(Provided information Opens)

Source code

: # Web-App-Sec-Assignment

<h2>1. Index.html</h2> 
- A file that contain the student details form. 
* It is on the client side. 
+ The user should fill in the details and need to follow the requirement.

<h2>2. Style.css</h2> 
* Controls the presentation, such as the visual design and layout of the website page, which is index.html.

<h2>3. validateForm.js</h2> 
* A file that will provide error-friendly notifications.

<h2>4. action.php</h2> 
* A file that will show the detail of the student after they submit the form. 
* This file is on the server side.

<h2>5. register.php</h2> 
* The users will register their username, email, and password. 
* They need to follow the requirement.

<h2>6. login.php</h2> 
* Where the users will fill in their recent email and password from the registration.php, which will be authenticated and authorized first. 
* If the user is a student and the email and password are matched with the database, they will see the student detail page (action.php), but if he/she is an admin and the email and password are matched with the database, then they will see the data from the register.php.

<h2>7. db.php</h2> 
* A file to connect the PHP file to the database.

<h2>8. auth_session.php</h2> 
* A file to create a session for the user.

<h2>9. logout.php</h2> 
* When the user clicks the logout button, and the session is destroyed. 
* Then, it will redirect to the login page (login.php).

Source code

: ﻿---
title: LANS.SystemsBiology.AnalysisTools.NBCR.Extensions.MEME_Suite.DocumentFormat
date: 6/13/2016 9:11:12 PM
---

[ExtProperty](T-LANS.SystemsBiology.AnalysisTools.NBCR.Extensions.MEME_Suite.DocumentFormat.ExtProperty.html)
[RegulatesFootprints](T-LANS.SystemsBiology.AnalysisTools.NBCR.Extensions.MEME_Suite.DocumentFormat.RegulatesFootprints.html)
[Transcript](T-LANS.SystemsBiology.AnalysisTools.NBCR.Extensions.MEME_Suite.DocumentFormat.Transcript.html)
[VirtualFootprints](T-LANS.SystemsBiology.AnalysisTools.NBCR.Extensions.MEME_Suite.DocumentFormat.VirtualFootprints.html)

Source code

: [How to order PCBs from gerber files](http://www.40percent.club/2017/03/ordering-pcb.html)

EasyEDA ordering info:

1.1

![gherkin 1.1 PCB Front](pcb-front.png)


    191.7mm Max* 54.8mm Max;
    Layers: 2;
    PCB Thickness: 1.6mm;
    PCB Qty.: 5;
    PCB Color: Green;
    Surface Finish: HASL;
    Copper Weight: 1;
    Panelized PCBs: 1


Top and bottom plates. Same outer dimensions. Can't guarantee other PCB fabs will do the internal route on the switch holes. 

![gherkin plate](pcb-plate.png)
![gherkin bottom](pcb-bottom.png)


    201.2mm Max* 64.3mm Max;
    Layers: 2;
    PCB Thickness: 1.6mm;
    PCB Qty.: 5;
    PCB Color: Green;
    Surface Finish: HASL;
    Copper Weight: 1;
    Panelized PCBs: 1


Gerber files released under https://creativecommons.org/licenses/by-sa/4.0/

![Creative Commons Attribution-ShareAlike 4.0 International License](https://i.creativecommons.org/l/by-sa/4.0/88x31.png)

(Provided information Closes)

▶ **Exercise objective**
Count the lines above that contain the word "their", and reply with only that number.

▶ **Result of this task**
2